В нашем доме размещались 21 солдат и офицеры, один из них скончался в нашем доме, остальных увезли в медсанбат.

Мобилизация на фронт

Мобилизация на фронт ребят 1924-1925 годов рождения, которые не успели уйти за Дон с нашими отходящими войсками, и были перехвачены немецкими мотоциклистами, началась сразу после освобождения Чернянского района от немецко-фашистских захватчиков.

25 апреля 1943 года призвали в армию и подростков 1926 года рождения. Мне тогда исполнилось 16 лет и 6 месяцев. В это же время мобилизовали отца для рытья окопов для наших войсковых частей.

Мои родители набили мешок куличами, обваренным мясом и крашеными яйцами. Мы с младшим братом Андреем погрузили продукты на тачанку и рано утром на рассвете отправились в Чернянский райвоенкомат.

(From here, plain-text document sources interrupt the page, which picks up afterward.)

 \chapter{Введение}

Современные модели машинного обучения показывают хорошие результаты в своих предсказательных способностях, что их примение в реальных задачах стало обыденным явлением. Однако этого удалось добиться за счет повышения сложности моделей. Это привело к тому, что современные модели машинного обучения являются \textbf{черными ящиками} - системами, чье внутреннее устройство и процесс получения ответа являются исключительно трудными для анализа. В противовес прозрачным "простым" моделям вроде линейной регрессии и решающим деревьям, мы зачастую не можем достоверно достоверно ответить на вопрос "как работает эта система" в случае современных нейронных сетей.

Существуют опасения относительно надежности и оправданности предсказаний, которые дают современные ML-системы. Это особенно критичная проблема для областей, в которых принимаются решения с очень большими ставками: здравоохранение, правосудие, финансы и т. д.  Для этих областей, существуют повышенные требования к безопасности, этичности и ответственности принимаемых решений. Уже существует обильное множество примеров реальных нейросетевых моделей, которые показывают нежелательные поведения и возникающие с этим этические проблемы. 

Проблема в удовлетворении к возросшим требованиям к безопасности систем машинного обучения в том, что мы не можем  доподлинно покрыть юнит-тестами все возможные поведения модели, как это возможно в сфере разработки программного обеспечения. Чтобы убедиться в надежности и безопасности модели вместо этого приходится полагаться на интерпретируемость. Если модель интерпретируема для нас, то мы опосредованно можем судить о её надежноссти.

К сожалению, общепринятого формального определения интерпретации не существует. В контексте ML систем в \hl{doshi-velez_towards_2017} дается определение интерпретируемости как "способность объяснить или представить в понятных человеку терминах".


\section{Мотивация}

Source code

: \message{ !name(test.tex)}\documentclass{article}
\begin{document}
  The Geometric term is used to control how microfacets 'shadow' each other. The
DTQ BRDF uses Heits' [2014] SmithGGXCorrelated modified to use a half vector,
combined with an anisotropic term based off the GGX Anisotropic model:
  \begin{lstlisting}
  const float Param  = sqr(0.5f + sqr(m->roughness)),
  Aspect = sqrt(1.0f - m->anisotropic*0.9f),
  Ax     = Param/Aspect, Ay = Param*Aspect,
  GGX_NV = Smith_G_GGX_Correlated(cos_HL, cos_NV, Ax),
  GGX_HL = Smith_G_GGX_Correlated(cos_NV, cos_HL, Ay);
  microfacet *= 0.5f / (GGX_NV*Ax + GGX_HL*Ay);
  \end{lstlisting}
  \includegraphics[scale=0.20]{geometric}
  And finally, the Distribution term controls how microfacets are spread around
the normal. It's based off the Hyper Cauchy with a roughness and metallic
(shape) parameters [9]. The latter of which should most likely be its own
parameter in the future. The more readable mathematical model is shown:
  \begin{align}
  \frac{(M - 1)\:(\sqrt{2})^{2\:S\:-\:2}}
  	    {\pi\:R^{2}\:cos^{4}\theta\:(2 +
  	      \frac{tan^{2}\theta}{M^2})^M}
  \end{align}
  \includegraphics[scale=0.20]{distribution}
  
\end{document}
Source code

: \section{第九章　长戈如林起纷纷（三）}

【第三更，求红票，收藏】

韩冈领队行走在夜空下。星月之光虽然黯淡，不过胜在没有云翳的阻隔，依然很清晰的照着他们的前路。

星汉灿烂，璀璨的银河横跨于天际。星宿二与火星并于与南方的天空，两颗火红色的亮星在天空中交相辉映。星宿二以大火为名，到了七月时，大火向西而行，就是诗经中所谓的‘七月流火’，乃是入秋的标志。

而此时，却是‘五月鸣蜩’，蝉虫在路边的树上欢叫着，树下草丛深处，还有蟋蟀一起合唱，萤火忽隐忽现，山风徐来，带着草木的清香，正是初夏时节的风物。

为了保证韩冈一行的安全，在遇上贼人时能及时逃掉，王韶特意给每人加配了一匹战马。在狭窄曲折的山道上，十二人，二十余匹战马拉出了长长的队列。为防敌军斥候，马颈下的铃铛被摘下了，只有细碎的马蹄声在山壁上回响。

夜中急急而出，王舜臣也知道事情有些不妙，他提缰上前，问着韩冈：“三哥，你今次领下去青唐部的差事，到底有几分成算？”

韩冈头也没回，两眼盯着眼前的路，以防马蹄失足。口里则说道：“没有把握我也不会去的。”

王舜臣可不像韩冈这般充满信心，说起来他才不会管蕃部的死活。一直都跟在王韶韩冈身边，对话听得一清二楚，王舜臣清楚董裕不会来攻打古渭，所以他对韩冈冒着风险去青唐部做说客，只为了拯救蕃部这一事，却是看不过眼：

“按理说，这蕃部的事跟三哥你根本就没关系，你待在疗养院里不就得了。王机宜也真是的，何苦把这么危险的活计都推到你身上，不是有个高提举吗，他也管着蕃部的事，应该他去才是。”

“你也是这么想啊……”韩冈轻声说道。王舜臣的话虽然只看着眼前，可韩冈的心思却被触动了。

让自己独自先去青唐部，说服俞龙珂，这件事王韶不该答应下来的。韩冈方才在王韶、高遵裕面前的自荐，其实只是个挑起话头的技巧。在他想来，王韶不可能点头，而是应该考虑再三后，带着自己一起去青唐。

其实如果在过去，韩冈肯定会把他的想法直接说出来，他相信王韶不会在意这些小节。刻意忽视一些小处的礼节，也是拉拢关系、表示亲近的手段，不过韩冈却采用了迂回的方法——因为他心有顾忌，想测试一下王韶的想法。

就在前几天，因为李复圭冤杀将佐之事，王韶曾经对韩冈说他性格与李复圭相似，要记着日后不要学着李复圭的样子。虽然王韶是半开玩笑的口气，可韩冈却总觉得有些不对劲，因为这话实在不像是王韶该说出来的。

Но не тут то было, доехали до крутого яра, что за селом Малый Хутор, где на поле от оврага до Чернянского кургана размещались склады немецких снарядов, эти склады разбомбил немецкий самолет, снаряды массово стали взрываться, а осколки падали дождем на дорогу, по которой мы шли на сборный пункт.

Пришлось изменить наш маршрут движения, пошли Морквинским оврагом, добрались благополучно до военкомата, вдруг налетели немецкие самолеты.

Военком распорядился, всем допризывникам пешим добраться до города Острогожск, там погрузиться в вагоны-товарняки и добраться до города Мурома, где находился пересыльный пункт.

На рассыльном пункте

На рассыльном пункте в городе Муром прошли начальную военную подготовку и приняли Военную Присягу. Изучали 45-ти миллиметровую полевую пушку. После прохождения начальной военной подготовки и принятия присяги нас начали рассылать по воинским частям.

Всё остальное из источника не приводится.